The Buffalo Bills are foolish and just swallowed a poison pill. I watched the Terrell Owens press conference and a few things were very clear in the words he spoke and his body language.

First, he takes no responsibility, and doesn’t even seem to understand why he was cut in Dallas. As is typical with Owens, everything is somebody else’s fault, or somebody else’s problem, not his. This is typical of a narcissistic personality, and I have become convinced this clearly describes Terrell Owens.

Second, despite his smiles, his body language clearly told me he doesn’t really want to be with the Buffalo Bills, a small market team without a lot of pizzazz traditionally. It’s a tough blue collar team in a tough blue collar town. And I quote straight from Owens’ press conference: “This may not be the most ideal place for a lot of people, but I’m the guy. I beat to my own beat sometimes, my own thinking, my own intuition. For me, this is an opportunity. It’s an interesting situation.”

Some may accuse me of reading too much into this statement, but to say about a team you are joining “this may not be the ideal place for a lot of people” is saying a lot about what Owens thinks of his new team. He is simply resigned to his fate, not particularly happy about it.

I do not like the Dallas Cowboys and was thoroughly enjoying the soap opera Terrell Owens was creating there.

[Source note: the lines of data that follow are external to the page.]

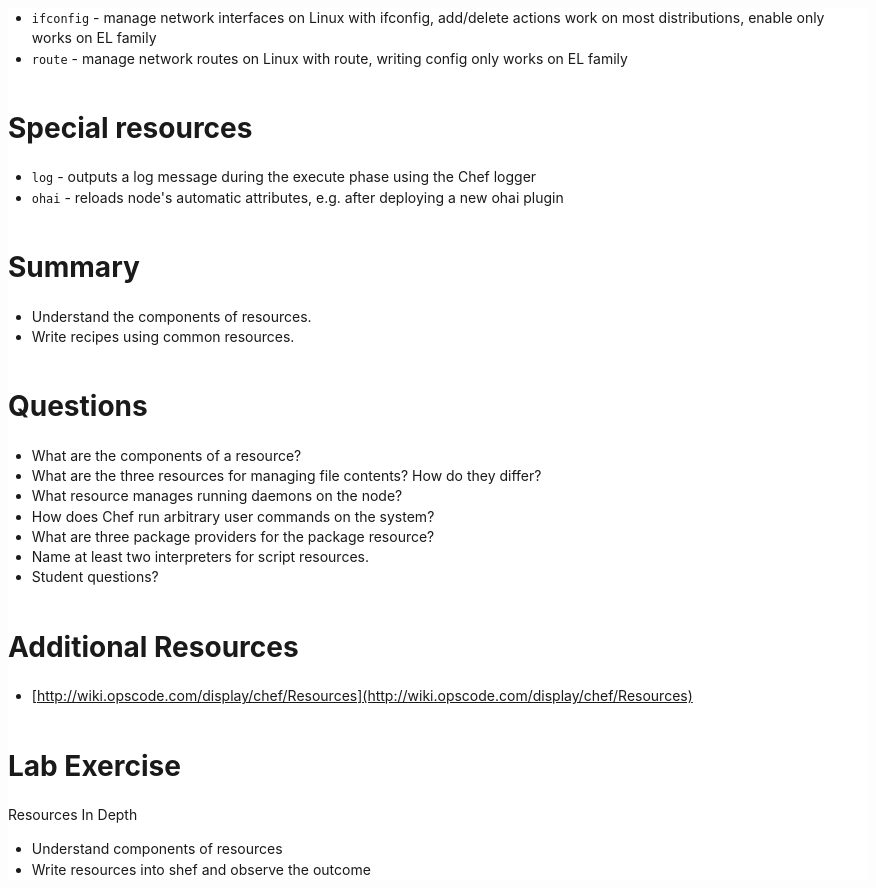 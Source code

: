 * `ifconfig` - manage network interfaces on Linux with ifconfig,
  add/delete actions work on most distributions, enable only works on
  EL family
* `route` - manage network routes on Linux with route, writing config
  only works on EL family

# Special resources

* `log` - outputs a log message during the execute phase using the
  Chef logger
* `ohai` - reloads node's automatic attributes, e.g. after deploying a
  new ohai plugin

# Summary

* Understand the components of resources.
* Write recipes using common resources.

# Questions

* What are the components of a resource?
* What are the three resources for managing file contents? How do they
  differ?
* What resource manages running daemons on the node?
* How does Chef run arbitrary user commands on the system?
* What are three package providers for the package resource?
* Name at least two interpreters for script resources.
* Student questions?

# Additional Resources

* [http://wiki.opscode.com/display/chef/Resources](http://wiki.opscode.com/display/chef/Resources)

# Lab Exercise

Resources In Depth

* Understand components of resources
* Write resources into shef and observe the outcome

I was so looking forward to the continued soap opera in 2009. Why did Jerry Jones have to smarten up and ruin all the fun!

Now Buffalo gets to enjoy a slow, malignant cancer which will possibly undermine Trent Edwards’ development and keep the team on the outside looking in.  I guess if selling tickets is and generating buzz is the motive, so be it.  But if Buffalo wants to be a winning team, dumb move.